There’s a passage in the Sinclair Lewis novel It Can’t Happen Here that I’ve flagged. It’s about the fragility of social order, but on this particular day it reminds me of my bipolar friend …
“… The crust of learning and good manners and tolerance is so thin! It would take just a few thousand big shells and gas bombs to wipe out all the libraries and laboratories and art galleries … No inherent reason why our grandchildren – if anybody’s grandchildren survive – shouldn’t be living in caves and heaving rocks at catamounts. …”
I think sometimes about how miraculous it is that we make it from zygote to birth … all the pieces that have to fit together properly, all the intricate systems that have to align. And then the enormous leap we make from birth to fully-integrated members of society … dear God.
But the crust of normalcy and sanity and functionality never does get very thick, does it? No matter how well-educated we are, how successful.

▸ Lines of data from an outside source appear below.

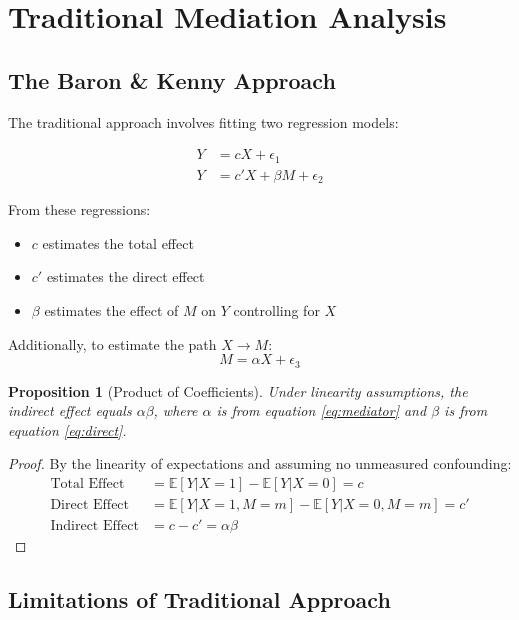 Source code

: \documentclass[11pt,a4paper]{article}
\newtheorem{proposition}[theorem]{Proposition}
\newcommand{\E}{\mathbb{E}}
\begin{document}
\section{Traditional Mediation Analysis}

\subsection{The Baron \& Kenny Approach}

The traditional approach \citep{baron1986moderator} involves fitting two regression models:

\begin{align}
Y &= c X + \epsilon_1 \label{eq:total}\\
Y &= c' X + \beta M + \epsilon_2 \label{eq:direct}
\end{align}

From these regressions:
\begin{itemize}
    \item $c$ estimates the total effect
    \item $c'$ estimates the direct effect
    \item $\beta$ estimates the effect of $M$ on $Y$ controlling for $X$
\end{itemize}

Additionally, to estimate the path $X \to M$:
\begin{equation}
M = \alpha X + \epsilon_3 \label{eq:mediator}
\end{equation}

\begin{proposition}[Product of Coefficients]
Under linearity assumptions, the indirect effect equals $\alpha \beta$, where $\alpha$ is from equation \eqref{eq:mediator} and $\beta$ is from equation \eqref{eq:direct}.
\end{proposition}

\begin{proof}
By the linearity of expectations and assuming no unmeasured confounding:
\begin{align}
\text{Total Effect} &= \E[Y|X=1] - \E[Y|X=0] = c \\
\text{Direct Effect} &= \E[Y|X=1,M=m] - \E[Y|X=0,M=m] = c' \\
\text{Indirect Effect} &= c - c' = \alpha \beta
\end{align}
\end{proof}

\subsection{Limitations of Traditional Approach}
\end{document}
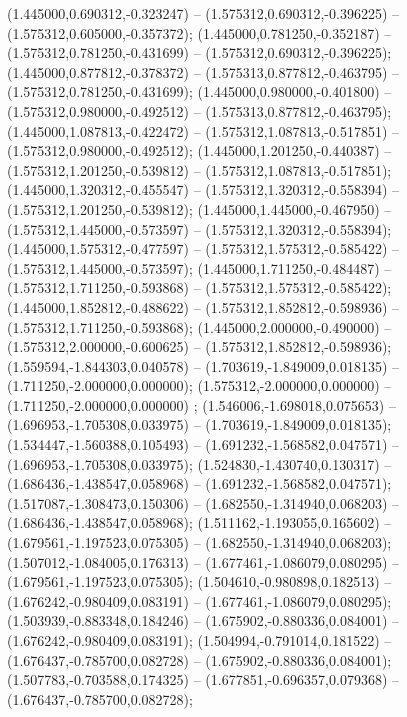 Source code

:  (1.445000,0.690312,-0.323247) -- (1.575312,0.690312,-0.396225) -- (1.575312,0.605000,-0.357372);
 (1.445000,0.781250,-0.352187) -- (1.575312,0.781250,-0.431699) -- (1.575312,0.690312,-0.396225);
 (1.445000,0.877812,-0.378372) -- (1.575313,0.877812,-0.463795) -- (1.575312,0.781250,-0.431699);
 (1.445000,0.980000,-0.401800) -- (1.575312,0.980000,-0.492512) -- (1.575313,0.877812,-0.463795);
 (1.445000,1.087813,-0.422472) -- (1.575312,1.087813,-0.517851) -- (1.575312,0.980000,-0.492512);
 (1.445000,1.201250,-0.440387) -- (1.575312,1.201250,-0.539812) -- (1.575312,1.087813,-0.517851);
 (1.445000,1.320312,-0.455547) -- (1.575312,1.320312,-0.558394) -- (1.575312,1.201250,-0.539812);
 (1.445000,1.445000,-0.467950) -- (1.575312,1.445000,-0.573597) -- (1.575312,1.320312,-0.558394);
 (1.445000,1.575312,-0.477597) -- (1.575312,1.575312,-0.585422) -- (1.575312,1.445000,-0.573597);
 (1.445000,1.711250,-0.484487) -- (1.575312,1.711250,-0.593868) -- (1.575312,1.575312,-0.585422);
 (1.445000,1.852812,-0.488622) -- (1.575312,1.852812,-0.598936) -- (1.575312,1.711250,-0.593868);
 (1.445000,2.000000,-0.490000) -- (1.575312,2.000000,-0.600625) -- (1.575312,1.852812,-0.598936);
 (1.559594,-1.844303,0.040578) -- (1.703619,-1.849009,0.018135) -- (1.711250,-2.000000,0.000000);
 (1.575312,-2.000000,0.000000) -- (1.711250,-2.000000,0.000000) ;
 (1.546006,-1.698018,0.075653) -- (1.696953,-1.705308,0.033975) -- (1.703619,-1.849009,0.018135);
 (1.534447,-1.560388,0.105493) -- (1.691232,-1.568582,0.047571) -- (1.696953,-1.705308,0.033975);
 (1.524830,-1.430740,0.130317) -- (1.686436,-1.438547,0.058968) -- (1.691232,-1.568582,0.047571);
 (1.517087,-1.308473,0.150306) -- (1.682550,-1.314940,0.068203) -- (1.686436,-1.438547,0.058968);
 (1.511162,-1.193055,0.165602) -- (1.679561,-1.197523,0.075305) -- (1.682550,-1.314940,0.068203);
 (1.507012,-1.084005,0.176313) -- (1.677461,-1.086079,0.080295) -- (1.679561,-1.197523,0.075305);
 (1.504610,-0.980898,0.182513) -- (1.676242,-0.980409,0.083191) -- (1.677461,-1.086079,0.080295);
 (1.503939,-0.883348,0.184246) -- (1.675902,-0.880336,0.084001) -- (1.676242,-0.980409,0.083191);
 (1.504994,-0.791014,0.181522) -- (1.676437,-0.785700,0.082728) -- (1.675902,-0.880336,0.084001);
 (1.507783,-0.703588,0.174325) -- (1.677851,-0.696357,0.079368) -- (1.676437,-0.785700,0.082728);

Reading one of my friend’s manifestos today, I felt a shock of recognition. I’m every bit as chaotic as he is, I think. We all are. The difference between us and him is our ability to hide our chaos from our neighbors and from ourselves. Look under my hood or your hood or the next guy’s, and you’ll find just as much duct tape and faulty wiring as it seems my friend has under his. We kid ourselves when we shake our heads and say, “There but for the grace of God go I.” Going there is part of the human condition. The trick, the one we do as much for others as for ourselves, is in pretending that we’re somewhere else.